A crowdfunding campaign can take on many different forms. In its most popular incarnation, it involves individuals soliciting what are essentially gifts to jump-start a project, product line, business, or organization. Popular platforms for this model include Indiegogo, Kickstarter, and GoFundMe. Campaign hosts may offer later perks, guaranteeing a product that will in part be developed with gift donations, delivered to the donors after project completion.
Entrepreneurs and startups can also offer equity interest in their companies. This type of crowdfunding has people excited, with some analysts arguing that it heralds a democratized approach to raising capital, pulling more people than ever before into equity markets. The Obama Administration’s 2012 JOBS Act was meant to ease some SEC tax regulations, including those affecting taxes on crowdfunding. The debate is far from over, however, and taxation on crowdfunding campaigns is yet to take a firm shape.
Taking cues from the crowdfunding exemption movement, architects of the JOBS Act sought to formalize crowdfunding’s privileged status as a more-or-less unregulated method of raising capital. Protected in Tittle II of the JOBS Act, the unregulatory character of crowdfunding was sharply opposed by regulators and SEC officials, largely over concerns that a complete absence of regulation would expose inexperienced investors to fraud.

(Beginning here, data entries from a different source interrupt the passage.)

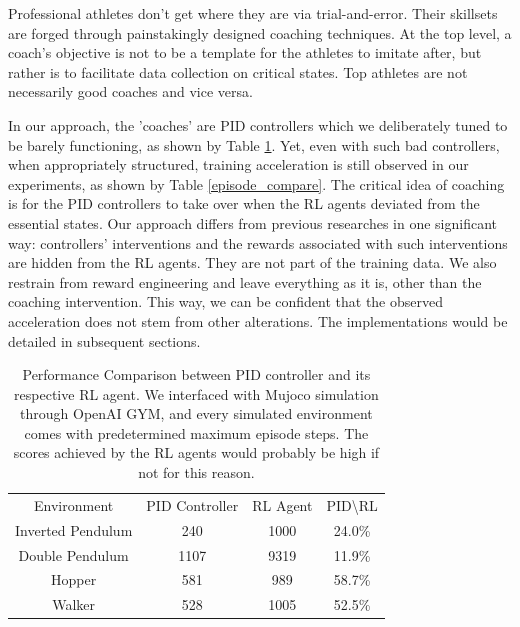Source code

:\documentclass[journal]{IEEEtran}
\begin{document}
Professional athletes don't get where they are via trial-and-error. Their skillsets are forged through painstakingly designed coaching techniques. At the top level, a coach's objective is not to be a template for the athletes to imitate after, but rather is to facilitate data collection on critical states. Top athletes are not necessarily good coaches and vice versa. 

In our approach, the 'coaches' are PID controllers which we deliberately tuned to be barely functioning, as shown by Table \ref{score_compare}. Yet, even with such bad controllers, when appropriately structured, training acceleration is still observed in our experiments, as shown by Table \ref{episode_compare}. The critical idea of coaching is for the PID controllers to take over when the RL agents deviated from the essential states. Our approach differs from previous researches in one significant way: controllers' interventions and the rewards associated with such interventions are hidden from the RL agents. They are not part of the training data. We also restrain from reward engineering and leave everything as it is, other than the coaching intervention. This way, we can be confident that the observed acceleration does not stem from other alterations. The implementations would be detailed in subsequent sections.


\begin{table}[H]
\footnotesize
\caption{Performance Comparison between PID controller and its respective RL agent. We interfaced with Mujoco simulation through OpenAI GYM, and every simulated environment comes with predetermined maximum episode steps. The scores achieved by the RL agents would probably be high if not for this reason.}
\label{score_compare}
\centering
\begin{tabular}{ cccc }
\rowcolor{airforceblue}
Environment &   PID Controller &RL Agent &PID\textbackslash RL \\
Inverted Pendulum &  240 & 1000&  24.0\%\\
\rowcolor{beaublue}

Double Pendulum &  1107 & 9319& 11.9\%\\

Hopper &  581 & 989& 58.7\%\\
\rowcolor{beaublue}
Walker &  528 & 1005& 52.5\%\\
\end{tabular}
\end{table}
\end{document}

With the approval of Title IV earlier this year, all aspects of the JOBS Act have been formally approved, reviewed, and deemed ready for implementation. A couple of facts – however – have complicated the debate and all but guaranteed that the discussion is going to continue. Many investors are skeptical that there will be any benefit for small business, who – under SEC rules – have no state-exemption for offering securities. In other words, an individual raising capital would face far too many fees for compliance across the country to even make a crowdfunded equity campaign feasible.
Furthermore, a number of frauds have spotlighted the potential for crowdfunding abuse. The industry is a little confusing, with some funders evidently buying into jokes more than products. Take for example the potato salad that raised over $50,000. There is – in a word – an informality to the crowdfunding world. On a less humorous note, consumers have into projects and groups that never came to fruition.
Washington recently required Ed Polchlopek, III to pay $54,841 in damages to defendants who donated to his crowdfunding campaign. Allegedly run to construct a specially-designed set of playing cards, his campaign never followed through on its promises. The Washington state Attorney General’s office has decided that the case infringes rights guaranteed in the Consumer Protection Act.
This and other scandals – including fake accounts that raised money for Eric Garner’s family following his tragic death, disappearing the money into cyberspace – will likely bring regulation (and taxation) back to the forefront of discussion. As states offer different and conflicted rulings, regulators and legislators are sure to reenter the debate.